» WHAT YOU SHOULD DO
The task calls for an exact copy of the records, without any images.

SOURCE RECORDS Block Start

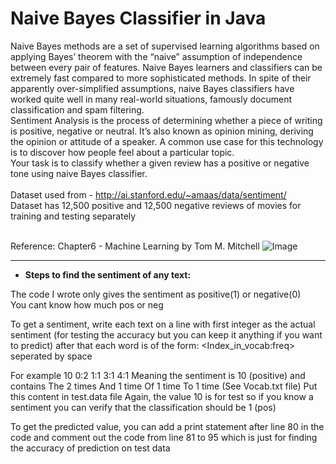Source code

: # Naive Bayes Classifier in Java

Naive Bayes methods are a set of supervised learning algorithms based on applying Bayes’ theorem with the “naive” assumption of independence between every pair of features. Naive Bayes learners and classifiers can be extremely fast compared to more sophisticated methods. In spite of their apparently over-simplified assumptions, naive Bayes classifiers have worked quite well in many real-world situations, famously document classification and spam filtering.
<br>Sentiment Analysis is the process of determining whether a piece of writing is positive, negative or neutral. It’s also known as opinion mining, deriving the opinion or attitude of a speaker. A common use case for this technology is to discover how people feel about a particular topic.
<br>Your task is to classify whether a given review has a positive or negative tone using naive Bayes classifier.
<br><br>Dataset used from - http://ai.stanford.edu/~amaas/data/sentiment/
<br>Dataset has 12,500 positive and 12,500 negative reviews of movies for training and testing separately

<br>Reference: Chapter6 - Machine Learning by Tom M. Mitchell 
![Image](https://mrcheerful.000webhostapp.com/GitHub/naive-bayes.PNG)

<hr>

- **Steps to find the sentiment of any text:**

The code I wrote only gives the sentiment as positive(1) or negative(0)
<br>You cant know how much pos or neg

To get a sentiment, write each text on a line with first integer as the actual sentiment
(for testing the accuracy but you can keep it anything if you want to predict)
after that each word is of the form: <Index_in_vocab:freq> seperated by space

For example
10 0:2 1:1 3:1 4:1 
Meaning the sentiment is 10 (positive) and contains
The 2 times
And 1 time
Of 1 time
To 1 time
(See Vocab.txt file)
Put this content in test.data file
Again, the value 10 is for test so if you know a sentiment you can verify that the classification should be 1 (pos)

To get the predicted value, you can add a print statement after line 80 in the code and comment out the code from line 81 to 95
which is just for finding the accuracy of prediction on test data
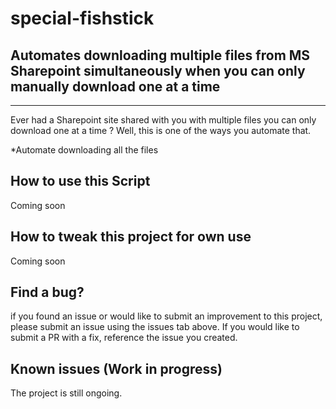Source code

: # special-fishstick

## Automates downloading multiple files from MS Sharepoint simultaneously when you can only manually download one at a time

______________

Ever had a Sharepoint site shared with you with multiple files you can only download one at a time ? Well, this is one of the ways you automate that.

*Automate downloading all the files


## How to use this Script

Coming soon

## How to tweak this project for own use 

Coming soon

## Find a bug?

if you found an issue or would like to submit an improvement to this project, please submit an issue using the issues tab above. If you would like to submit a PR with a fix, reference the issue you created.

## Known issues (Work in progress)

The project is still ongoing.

SOURCE RECORDS Block End

» SOLUTION
Source code

: # Naive Bayes Classifier in Java

Naive Bayes methods are a set of supervised learning algorithms based on applying Bayes’ theorem with the “naive” assumption of independence between every pair of features. Naive Bayes learners and classifiers can be extremely fast compared to more sophisticated methods. In spite of their apparently over-simplified assumptions, naive Bayes classifiers have worked quite well in many real-world situations, famously document classification and spam filtering.
<br>Sentiment Analysis is the process of determining whether a piece of writing is positive, negative or neutral. It’s also known as opinion mining, deriving the opinion or attitude of a speaker. A common use case for this technology is to discover how people feel about a particular topic.
<br>Your task is to classify whether a given review has a positive or negative tone using naive Bayes classifier.
<br><br>Dataset used from - http://ai.stanford.edu/~amaas/data/sentiment/
<br>Dataset has 12,500 positive and 12,500 negative reviews of movies for training and testing separately

<br>Reference: Chapter6 - Machine Learning by Tom M. Mitchell 
![Image](https://mrcheerful.000webhostapp.com/GitHub/naive-bayes.PNG)

<hr>

- **Steps to find the sentiment of any text:**

The code I wrote only gives the sentiment as positive(1) or negative(0)
<br>You cant know how much pos or neg

To get a sentiment, write each text on a line with first integer as the actual sentiment
(for testing the accuracy but you can keep it anything if you want to predict)
after that each word is of the form: <Index_in_vocab:freq> seperated by space

For example
10 0:2 1:1 3:1 4:1 
Meaning the sentiment is 10 (positive) and contains
The 2 times
And 1 time
Of 1 time
To 1 time
(See Vocab.txt file)
Put this content in test.data file
Again, the value 10 is for test so if you know a sentiment you can verify that the classification should be 1 (pos)

To get the predicted value, you can add a print statement after line 80 in the code and comment out the code from line 81 to 95
which is just for finding the accuracy of prediction on test data
Source code

: # special-fishstick

## Automates downloading multiple files from MS Sharepoint simultaneously when you can only manually download one at a time

______________

Ever had a Sharepoint site shared with you with multiple files you can only download one at a time ? Well, this is one of the ways you automate that.

*Automate downloading all the files


## How to use this Script

Coming soon

## How to tweak this project for own use 

Coming soon

## Find a bug?

if you found an issue or would like to submit an improvement to this project, please submit an issue using the issues tab above. If you would like to submit a PR with a fix, reference the issue you created.

## Known issues (Work in progress)

The project is still ongoing.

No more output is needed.